To determine if the use of flocculant could decrease OPEX, we modified our two-stage MF model to include the use of flocculate and considered that flocculates can increase the throughput. As previously observed, entrainment of soluble products scales to the third of the floc size, resulting in additional entrainment as flocculates are known to increase the size of the floc.8,41 While the operating costs of the flocculant case (Fig. S5) are similar (or lower in some cases) than the baseline non-flocculate case due to the reduced membrane area required (estimated as 20-fold less), it is apparent that the recovery is limited to 91–94% due to additional entrainment of sugar in the slurry. However, we find that the recovery for both cases is highly sensitive to the solids loading with higher solids content reducing the wash water requirements.

Discussion

SLS of lignocellulosic biomass is a common processing step in biorefineries to produce cellulosic sugars.

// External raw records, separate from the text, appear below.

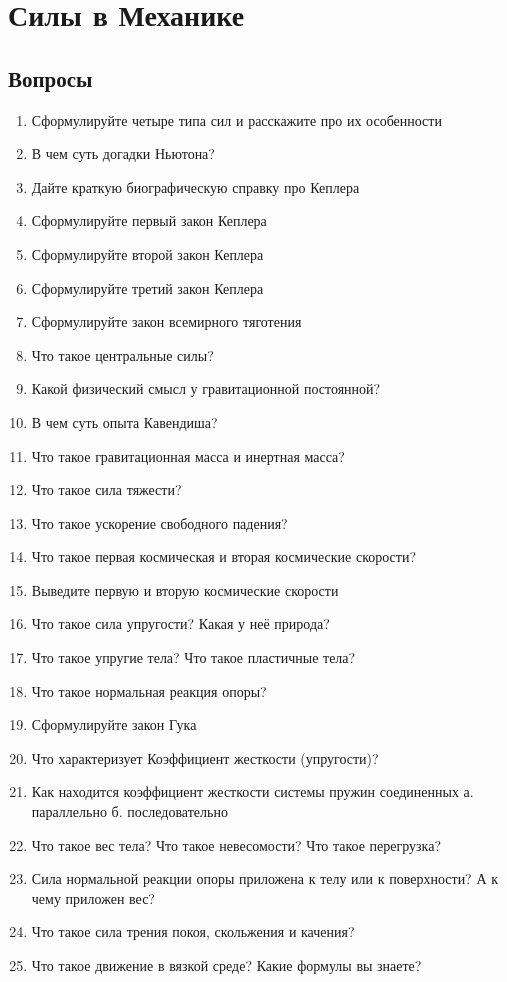 \documentclass[12pt,a4paper]{report}
\begin{document}
\chapter{Силы в Механике}
\section{Вопросы}
\begin{enumerate}
\item Сформулируйте четыре типа сил и расскажите про их особенности
\item В чем суть догадки Ньютона?
\item Дайте краткую биографическую справку про Кеплера
\item Сформулируйте первый закон Кеплера
\item Сформулируйте второй закон Кеплера
\item Сформулируйте третий закон Кеплера
\item Сформулируйте закон всемирного тяготения
\item Что такое центральные силы?
\item Какой физический смысл у гравитационной постоянной?
\item В чем суть опыта Кавендиша?
\item Что такое гравитационная масса и инертная масса?
\item Что такое сила тяжести?
\item Что такое ускорение свободного падения?
\item Что такое первая космическая и вторая космические скорости?
\item Выведите первую и вторую космические скорости
\item Что такое сила упругости? Какая у неё природа?
\item Что такое упругие тела? Что такое пластичные тела? 
\item Что такое нормальная реакция опоры?
\item Сформулируйте закон Гука
\item Что характеризует Коэффициент жесткости (упругости)?
\item Как находится коэффициент жесткости системы пружин соединенных а. параллельно б. последовательно
\item Что такое вес тела? Что такое невесомости? Что такое перегрузка?
\item Сила нормальной реакции опоры приложена к телу или к поверхности? А к чему приложен вес?
\item Что такое сила трения покоя, скольжения и качения?
\item Что такое движение в вязкой среде? Какие формулы вы знаете?
\end{enumerate}
\end{document}

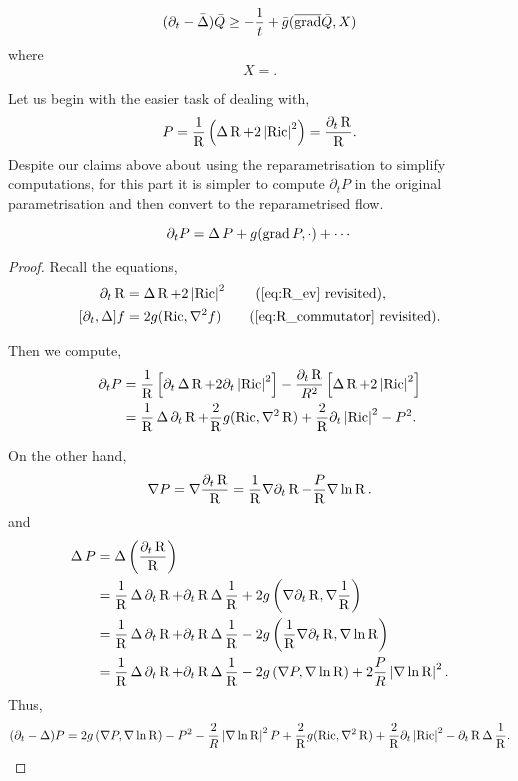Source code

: \documentclass{amsart}
\begin{document}
\begin{prop}
\label{prop:Q_maxprinciple}
\[
(\partial_t - \bar{\Delta}) \bar{Q} \geq - \frac{1}{t} + \bar{g}(\overline{\operatorname{grad}} \bar{Q}, X)
\]
where
\[
X = .
\]
\end{prop}

Let us begin with the easier task of dealing with,
\[
P = \frac{1}{\operatorname{R}} \left(\operatorname{\Delta} \operatorname{R} + 2\left|{\operatorname{Ric}}\right|^2\right) = \frac{\partial_t \operatorname{R}}{\operatorname{R}}.
\]
Despite our claims above about using the reparametrisation to simplify computations, for this part it is simpler to compute \(\partial_t P\) in the original parametrisation and then convert to the reparametrised flow.

\begin{lemma}
\label{lem:dtP}
\[
\partial_t P = \operatorname{\Delta} P + g(\operatorname{grad} P, \cdot) + \cdots
\]
\end{lemma}

\begin{proof}
Recall the equations,
\begin{align*}
\partial_t \R &= \laplace \R + 2 \abs{\ric}^2 \tag{\ref{eq:R_ev} revisited}, \\
[\partial_t, \laplace] f &= 2 g(\ric, \nabla^2 f) \tag{\ref{eq:R_commutator} revisited}.
\end{align*}

Then we compute,
\[
\begin{split}
\partial_t P &= \frac{1}{\operatorname{R}} \left[\partial_t \operatorname{\Delta} \operatorname{R} + 2 \partial_t \left|{\operatorname{Ric}}\right|^2\right] - \frac{\partial_t \operatorname{R}}{R^2} \left[\operatorname{\Delta} \operatorname{R} + 2 \left|{\operatorname{Ric}}\right|^2\right] \\
&= \frac{1}{\operatorname{R}} \operatorname{\Delta} \partial_t \operatorname{R} + \frac{2}{\operatorname{R}} g(\operatorname{Ric}, \nabla^2 \operatorname{R}) + \frac{2}{\operatorname{R}} \partial_t \left|{\operatorname{Ric}}\right|^2 - P^2.
\end{split}
\]

On the other hand,
\[
\nabla P = \nabla \frac{\partial_t \operatorname{R}}{\operatorname{R}} = \frac{1}{\operatorname{R}} \nabla \partial_t \operatorname{R} - \frac{P}{\operatorname{R}} \nabla \ln \operatorname{R}.
\]
and
\[
\begin{split}
\operatorname{\Delta} P &= \operatorname{\Delta} \left(\frac{\partial_t \operatorname{R}}{\operatorname{R}}\right) \\
&= \frac{1}{\operatorname{R}} \operatorname{\Delta} \partial_t \operatorname{R} + \partial_t \operatorname{R} \operatorname{\Delta} \frac{1}{\operatorname{R}} + 2 g\left(\nabla \partial_t \operatorname{R}, \nabla \frac{1}{\operatorname{R}}\right) \\
&= \frac{1}{\operatorname{R}} \operatorname{\Delta} \partial_t \operatorname{R} + \partial_t \operatorname{R} \operatorname{\Delta} \frac{1}{\operatorname{R}} - 2 g\left(\frac{1}{\operatorname{R}} \nabla \partial_t \operatorname{R}, \nabla \ln \operatorname{R}\right) \\
&= \frac{1}{\operatorname{R}} \operatorname{\Delta} \partial_t \operatorname{R} + \partial_t \operatorname{R} \operatorname{\Delta} \frac{1}{\operatorname{R}} - 2 g\left(\nabla P, \nabla \ln \operatorname{R}\right) + 2\frac{P}{R} \left|{\nabla \ln \operatorname{R}}\right|^2.
\end{split}
\]
Thus,
\[
(\partial_t - \operatorname{\Delta}) P = 2 g\left(\nabla P, \nabla \ln \operatorname{R}\right) - P^2 - \frac{2}{R} \left|{\nabla \ln \operatorname{R}}\right|^2 P + \frac{2}{\operatorname{R}} g(\operatorname{Ric}, \nabla^2 \operatorname{R}) + \frac{2}{\operatorname{R}} \partial_t \left|{\operatorname{Ric}}\right|^2 - \partial_t \operatorname{R} \operatorname{\Delta} \frac{1}{\operatorname{R}}.
\]
\end{proof}
\end{document}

Within several biorefinery process models, SLS is typically specified with ∼95% sugar recovery via filtration methods.42,46 However, many of the filtration data sets in the literature are limited to batch vacuum filtration experiments that are difficult to translate into continuous process models. In this work, we aimed to bridge this gap by demonstrating continuous filtration of a hydrolysate at industrially relevant solids loadings. We also developed a continuous process and process model that can be used in holistic biorefinery models to improve cost estimates of dynamic filtration systems.

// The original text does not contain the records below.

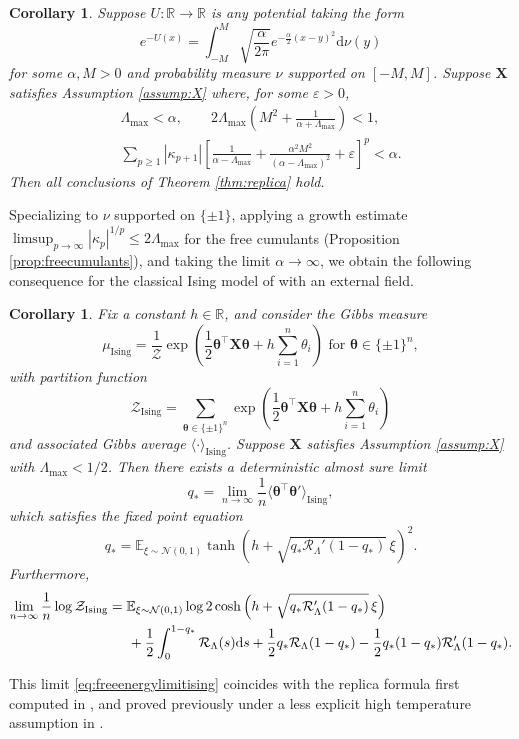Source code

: \documentclass[11pt,letterpaper,reqno]{amsart}
\def\eps{\varepsilon}
\def\E{\mathbb{E}}
\def\R{\mathbb{R}}
\def\d{\mathrm{d}}
\def\btheta{\boldsymbol{\theta}}
\def\X{\mathbf{X}}
\def\cR{\mathcal{R}}
\def\cN{\mathcal{N}}
\def\cZ{\mathcal{Z}}
\def\Ising{\mathrm{Ising}}
\newtheorem{corollary}[theorem]{Corollary}
\theoremstyle{definition}
\numberwithin{equation}{section}
\begin{document}
\begin{corollary}\label{cor:hightemp}
Suppose $U:\R \to \R$ is any potential taking the form
\[e^{-U(x)}=\int_{-M}^M \sqrt{\frac{\alpha}{2\pi}}
e^{-\frac{\alpha}{2}(x-y)^2} \d\nu(y)\]
for some $\alpha,M>0$ and probability measure $\nu$ supported
on $[-M,M]$. Suppose $\X$ satisfies Assumption \ref{assump:X} where,
for some $\eps>0$,
\begin{equation}\label{eq:sufficientalphacondition}
\begin{gathered}
\Lambda_{\max}<\alpha, \qquad
2\Lambda_{\max}\left(M^2+\frac{1}{\alpha+\Lambda_{\max}}\right)<1,\\
\sum_{p \geq 1} |\kappa_{p+1}|
\left[\frac{1}{\alpha-\Lambda_{\max}}
+\frac{\alpha^2M^2}{(\alpha-\Lambda_{\max})^2}+\eps\right]^p<\alpha.
\end{gathered}
\end{equation}
Then all conclusions of Theorem \ref{thm:replica} hold.
\end{corollary}

Specializing to $\nu$ supported on $\{\pm 1\}$, applying a growth estimate
$\limsup_{p \to \infty} |\kappa_p|^{1/p} \leq 2\Lambda_{\max}$ for the free
cumulants (Proposition \ref{prop:freecumulants}),
and taking the limit $\alpha \to \infty$,
we obtain the following consequence for the classical Ising model
of \cite{marinari1994replica} with an external field.

\begin{corollary}\label{cor:ising}
Fix a constant $h \in \R$, and consider the Gibbs measure
\begin{equation}\label{eq:ising}
\mu_\Ising=\frac{1}{\cZ}\exp\left(\frac{1}{2}\btheta^\top\X\btheta
+h\sum_{i=1}^n \theta_i\right) \text{ for } \btheta \in \{\pm 1\}^n,
\end{equation}
with partition function
\[\cZ_\Ising=\sum_{\btheta \in \{\pm 1\}^n}
\exp\left(\frac{1}{2}\btheta^\top\X\btheta
+h\sum_{i=1}^n \theta_i\right)\]
and associated Gibbs average $\langle \cdot \rangle_{\Ising}$.
Suppose $\X$ satisfies Assumption \ref{assump:X} with 
$\Lambda_{\max}<1/2$. Then there exists a deterministic almost sure limit
\[q_*=\lim_{n \to \infty} \frac{1}{n}\langle \btheta^\top \btheta'
\rangle_\Ising,\]
which satisfies the fixed point equation
\[q_*=\E_{\xi \sim \cN(0,1)}
\tanh\left(h+\sqrt{q_*\cR_\Lambda'(1-q_*)}\,\xi\right)^2.\]
Furthermore,
\begin{align}
\lim_{n \to \infty} \frac{1}{n}\log \cZ_\Ising
&=\E_{\xi \sim \cN(0,1)} \log 2\cosh\Big(
h+\sqrt{q_*\cR_\Lambda'(1-q_*)}\,\xi\Big)\notag\\
&\hspace{0.2in}+\frac{1}{2}\int_0^{1-q_*} \cR_\Lambda(s)\d s
+\frac{1}{2}q_*\cR_\Lambda(1-q_*)-\frac{1}{2}q_*(1-q_*)\cR_\Lambda'(1-q_*).\label{eq:freeenergylimitising}
\end{align}
\end{corollary}
This limit \eqref{eq:freeenergylimitising} coincides with the replica formula first computed in \cite{marinari1994replica}, and proved previously under a less explicit high temperature assumption in \cite{fan2024replica}.
\end{document}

The results presented above highlight the potential of RCD filtration to achieve high sugar recovery (95%) from a corn stover hydrolysate slurry at a relatively low operating cost (<$0.06 per kg sugar) without the addition of filter aids and flocculants. Results show that a single-stage RCD filter can obtain 81% sugar recovery operating at 13 wt% insoluble solids loading and a two-stage RCD filter system obtains a sugar recovery of up to 98%. These results are in a similar range as previous reports completed using traditional methods. For example, Burke et al. used batch dead-end vacuum filtration and a polyelectrolyte flocculant to achieve 83% sugar (without washing) from a ponderosa pine hydrolysate.47 Sievers et al. used batch dead-end vacuum filter, polyelectrolytes flocculant, and wash water to achieved up to a 95% recovery of sugars from corn stover hydrolysate.8 Kinnarinen et al. used a dead-end filter with filter aids to achieve a sugar recovery of 91.4 to 94.7% over 10 minutes of operation time from enzymatic hydrolysis of cardboard waste.23

Our results also show that the throughput of an RCD filter is 120 to 40 LMH, with decreasing flux as the insoluble solids loading is increased, corresponding to a capacity of ∼15 to 3 kg solids per h m2. A capacity in the range of 1–3 kg h−1 m−2 has been previously reported for dead-end filtration methods.8 The use of flocculants has been shown to increase the throughput of the filter up to 40-fold due to an increase in floc size and porosity of the cake on the membrane surface.8 The use of filter aids or flocculants may become needed if an envisioned process is to produce >13 wt% insoluble solids in the retentate because of the excessive fouling that is expected above this solids loading.48 However, filter aids and flocculants are expected to decrease the percent sugar recovery due to increase sugar entrainment in the cake (Fig. S5).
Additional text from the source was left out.